To do:
Tally the lines below that contain "Alerts". The number is the whole answer.

(Extracted information)

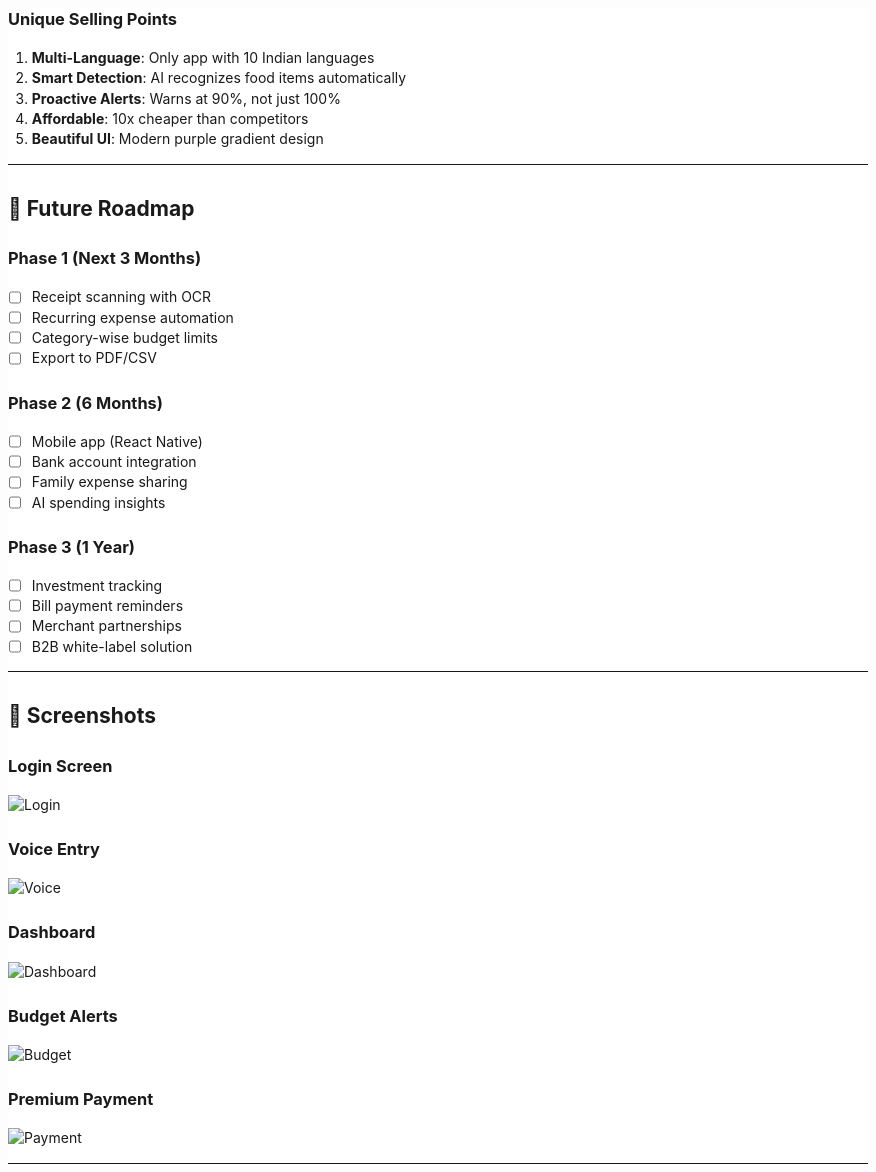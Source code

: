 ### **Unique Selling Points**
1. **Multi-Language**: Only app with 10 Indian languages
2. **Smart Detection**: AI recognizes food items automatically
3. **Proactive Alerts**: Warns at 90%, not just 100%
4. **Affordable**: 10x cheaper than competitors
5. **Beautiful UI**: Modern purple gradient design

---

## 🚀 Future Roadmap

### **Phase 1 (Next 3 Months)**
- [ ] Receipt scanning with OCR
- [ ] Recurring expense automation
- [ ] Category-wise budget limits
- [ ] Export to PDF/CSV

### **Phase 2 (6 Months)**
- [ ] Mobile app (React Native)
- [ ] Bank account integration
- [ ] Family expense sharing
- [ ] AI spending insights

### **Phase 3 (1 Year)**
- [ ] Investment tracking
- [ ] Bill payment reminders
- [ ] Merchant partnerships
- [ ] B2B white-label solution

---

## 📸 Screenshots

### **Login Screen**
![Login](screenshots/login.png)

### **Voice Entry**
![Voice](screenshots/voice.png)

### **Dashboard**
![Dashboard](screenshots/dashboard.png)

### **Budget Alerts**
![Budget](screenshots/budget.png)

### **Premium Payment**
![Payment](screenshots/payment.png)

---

(End Extracted information)
(Extracted information)

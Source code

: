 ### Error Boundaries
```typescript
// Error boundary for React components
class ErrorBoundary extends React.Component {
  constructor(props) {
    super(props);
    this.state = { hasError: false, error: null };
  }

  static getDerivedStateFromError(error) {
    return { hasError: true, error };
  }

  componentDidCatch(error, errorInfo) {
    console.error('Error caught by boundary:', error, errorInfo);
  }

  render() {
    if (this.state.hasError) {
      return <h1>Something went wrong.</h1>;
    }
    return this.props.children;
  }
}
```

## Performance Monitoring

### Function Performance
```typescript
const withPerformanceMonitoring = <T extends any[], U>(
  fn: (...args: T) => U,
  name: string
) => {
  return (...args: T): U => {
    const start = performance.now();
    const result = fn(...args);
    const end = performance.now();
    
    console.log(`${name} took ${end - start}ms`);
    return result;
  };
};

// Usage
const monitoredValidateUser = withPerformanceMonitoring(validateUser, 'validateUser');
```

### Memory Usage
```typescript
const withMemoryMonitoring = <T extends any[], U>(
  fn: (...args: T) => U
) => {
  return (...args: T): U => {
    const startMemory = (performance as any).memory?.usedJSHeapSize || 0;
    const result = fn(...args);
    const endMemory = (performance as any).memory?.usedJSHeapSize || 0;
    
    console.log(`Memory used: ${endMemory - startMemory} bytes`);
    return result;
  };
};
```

(End Extracted information)
(Extracted information)

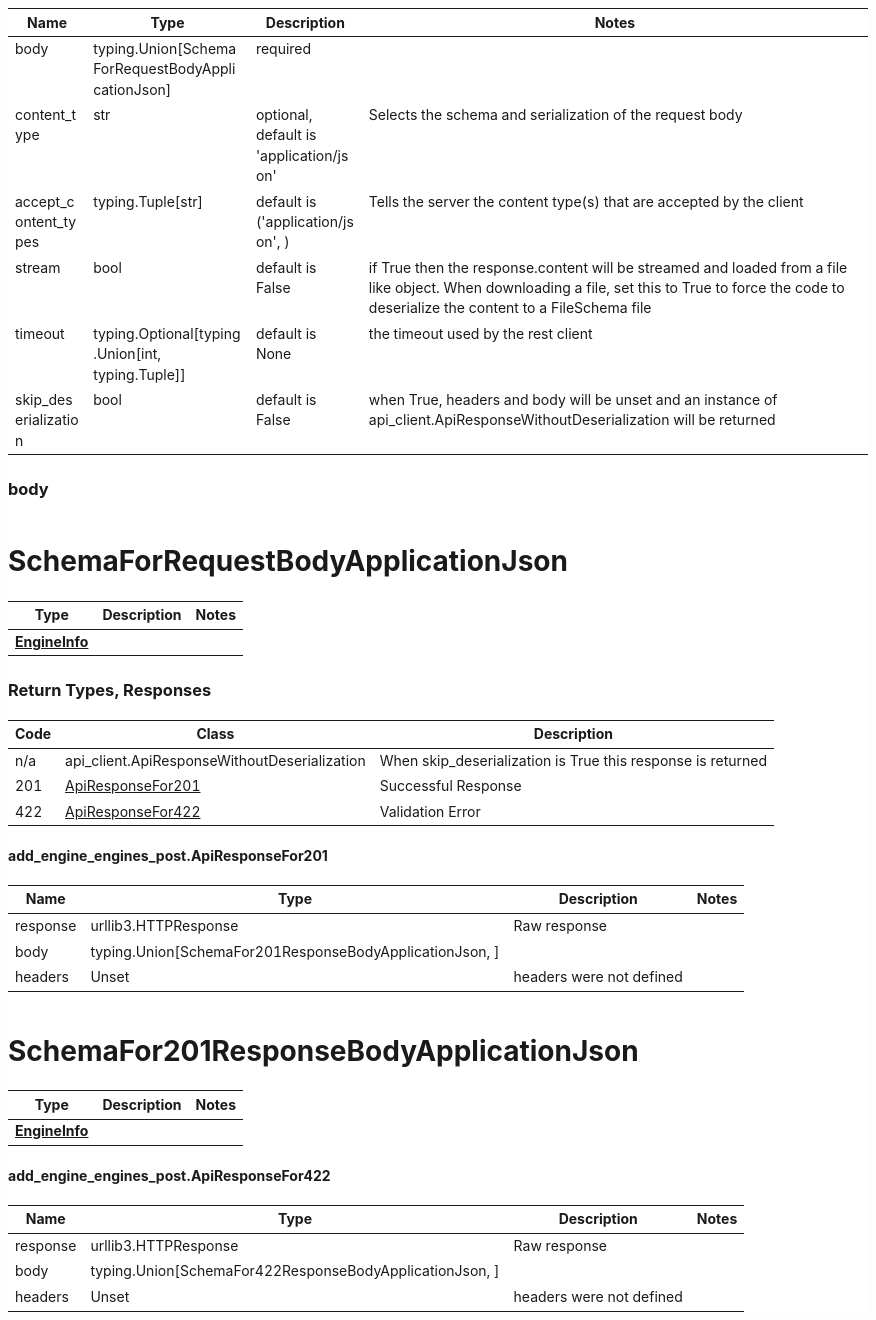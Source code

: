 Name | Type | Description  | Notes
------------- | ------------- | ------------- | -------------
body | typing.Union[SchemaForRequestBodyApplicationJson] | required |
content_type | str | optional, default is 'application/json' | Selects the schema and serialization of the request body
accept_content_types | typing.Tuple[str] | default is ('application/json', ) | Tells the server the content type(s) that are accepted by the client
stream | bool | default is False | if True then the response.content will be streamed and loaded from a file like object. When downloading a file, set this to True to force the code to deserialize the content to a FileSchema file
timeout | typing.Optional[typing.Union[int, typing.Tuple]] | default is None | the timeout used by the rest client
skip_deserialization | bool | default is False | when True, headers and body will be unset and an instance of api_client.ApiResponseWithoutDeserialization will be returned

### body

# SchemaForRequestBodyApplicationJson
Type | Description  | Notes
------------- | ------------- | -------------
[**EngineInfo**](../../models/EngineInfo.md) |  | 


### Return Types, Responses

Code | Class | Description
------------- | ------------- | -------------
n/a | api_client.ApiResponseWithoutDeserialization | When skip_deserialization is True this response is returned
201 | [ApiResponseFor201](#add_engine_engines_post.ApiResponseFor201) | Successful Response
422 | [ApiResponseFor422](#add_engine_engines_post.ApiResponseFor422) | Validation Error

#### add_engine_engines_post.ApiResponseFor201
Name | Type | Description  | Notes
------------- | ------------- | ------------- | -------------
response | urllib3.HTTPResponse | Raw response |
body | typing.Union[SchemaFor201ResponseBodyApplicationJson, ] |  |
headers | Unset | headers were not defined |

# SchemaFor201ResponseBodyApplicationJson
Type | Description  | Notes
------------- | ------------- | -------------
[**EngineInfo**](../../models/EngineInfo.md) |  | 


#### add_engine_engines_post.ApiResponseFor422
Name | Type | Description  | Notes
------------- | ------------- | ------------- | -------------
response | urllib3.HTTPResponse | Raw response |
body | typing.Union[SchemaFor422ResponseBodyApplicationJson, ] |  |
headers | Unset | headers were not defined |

(End Extracted information)

Answer space:
2